- Decades:: 1940s; 1950s; 1960s; 1970s; 1980s;
- See also:: Other events of 1968 List of years in Afghanistan

= 1968 in Afghanistan =

The following lists events that happened during 1968 in Afghanistan.

In domestic affairs the year is marked by a thorough overhaul of the judicial system by the new Supreme Court; this involves reorganizing the powers and functions of the lower courts in line with the requirements of the constitution. In economic affairs the policies laid down in 1967 for encouraging investors in the private sector by substantial inducements – tax holidays, free import of capital goods, and protective tariffs – are continued. Government investment is again directed to the completion of projects begun under the second development plan and to the encouragement of heavy industry.
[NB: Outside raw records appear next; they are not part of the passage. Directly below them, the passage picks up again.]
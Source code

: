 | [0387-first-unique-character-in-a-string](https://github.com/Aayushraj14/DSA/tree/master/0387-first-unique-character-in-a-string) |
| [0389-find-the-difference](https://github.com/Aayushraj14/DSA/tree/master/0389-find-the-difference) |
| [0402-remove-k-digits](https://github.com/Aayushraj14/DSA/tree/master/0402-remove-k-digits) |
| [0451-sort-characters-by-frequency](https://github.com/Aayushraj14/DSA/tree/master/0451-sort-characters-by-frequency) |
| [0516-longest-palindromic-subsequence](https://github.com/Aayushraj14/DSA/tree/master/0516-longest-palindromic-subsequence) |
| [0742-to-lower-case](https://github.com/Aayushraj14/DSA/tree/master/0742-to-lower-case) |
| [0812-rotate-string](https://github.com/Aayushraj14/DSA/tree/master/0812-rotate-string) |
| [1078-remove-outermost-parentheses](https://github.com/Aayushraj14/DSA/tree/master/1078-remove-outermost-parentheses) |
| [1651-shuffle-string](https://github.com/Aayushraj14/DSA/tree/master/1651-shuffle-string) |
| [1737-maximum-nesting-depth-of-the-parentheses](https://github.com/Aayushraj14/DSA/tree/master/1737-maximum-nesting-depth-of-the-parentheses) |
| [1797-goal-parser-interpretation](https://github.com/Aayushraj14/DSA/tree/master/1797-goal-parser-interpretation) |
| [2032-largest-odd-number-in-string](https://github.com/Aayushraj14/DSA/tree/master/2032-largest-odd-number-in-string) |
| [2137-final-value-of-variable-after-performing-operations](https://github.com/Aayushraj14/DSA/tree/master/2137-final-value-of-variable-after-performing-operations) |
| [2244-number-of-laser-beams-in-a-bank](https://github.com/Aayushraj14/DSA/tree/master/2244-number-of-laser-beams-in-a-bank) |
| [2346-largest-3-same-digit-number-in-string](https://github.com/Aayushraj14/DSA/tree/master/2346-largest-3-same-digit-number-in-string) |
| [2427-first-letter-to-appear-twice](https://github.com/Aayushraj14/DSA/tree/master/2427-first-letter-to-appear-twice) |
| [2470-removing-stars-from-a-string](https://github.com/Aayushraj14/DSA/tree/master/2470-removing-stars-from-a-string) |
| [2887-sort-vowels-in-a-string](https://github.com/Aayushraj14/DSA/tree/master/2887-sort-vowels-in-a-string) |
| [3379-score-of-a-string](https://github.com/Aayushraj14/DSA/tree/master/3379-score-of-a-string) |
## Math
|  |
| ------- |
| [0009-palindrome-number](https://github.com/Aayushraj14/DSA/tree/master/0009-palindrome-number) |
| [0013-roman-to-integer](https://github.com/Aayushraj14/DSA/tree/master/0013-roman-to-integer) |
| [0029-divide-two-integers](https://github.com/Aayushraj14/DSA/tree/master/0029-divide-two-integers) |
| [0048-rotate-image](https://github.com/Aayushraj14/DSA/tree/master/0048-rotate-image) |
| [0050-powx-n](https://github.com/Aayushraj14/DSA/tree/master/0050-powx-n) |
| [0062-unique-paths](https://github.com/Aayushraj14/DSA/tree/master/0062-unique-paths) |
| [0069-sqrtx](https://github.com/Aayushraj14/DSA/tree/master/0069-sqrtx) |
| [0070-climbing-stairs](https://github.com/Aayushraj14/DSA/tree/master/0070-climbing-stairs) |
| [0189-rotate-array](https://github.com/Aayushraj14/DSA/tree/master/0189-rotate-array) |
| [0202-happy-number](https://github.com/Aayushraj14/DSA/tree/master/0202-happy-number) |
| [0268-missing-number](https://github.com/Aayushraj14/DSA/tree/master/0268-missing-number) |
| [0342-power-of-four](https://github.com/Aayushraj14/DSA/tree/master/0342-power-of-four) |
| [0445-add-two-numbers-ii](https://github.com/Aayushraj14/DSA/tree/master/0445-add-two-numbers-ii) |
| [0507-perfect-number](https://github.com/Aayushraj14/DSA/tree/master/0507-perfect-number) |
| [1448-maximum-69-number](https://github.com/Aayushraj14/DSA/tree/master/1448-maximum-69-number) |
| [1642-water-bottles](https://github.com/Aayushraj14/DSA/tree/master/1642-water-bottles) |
The emphasis is again on consolidation rather than on beginning new projects, and on the gradual replacement of foreign aid by increased exploitation of national resources.

==Incumbents==
- Monarch – Mohammed Zahir Shah
- Prime Minister – Mohammad Nur Ahmad Etemadi

==End of January 1968==
The Soviet Premier, Alexei Kosygin, visits Kabul. The visit is brief, and appears to imply no more than a continuation of the already substantial Soviet aid to heavy industry and communications.

==May 7–11, 1968==
French Prime Minister Georges Pompidou pays a visit to Afghanistan.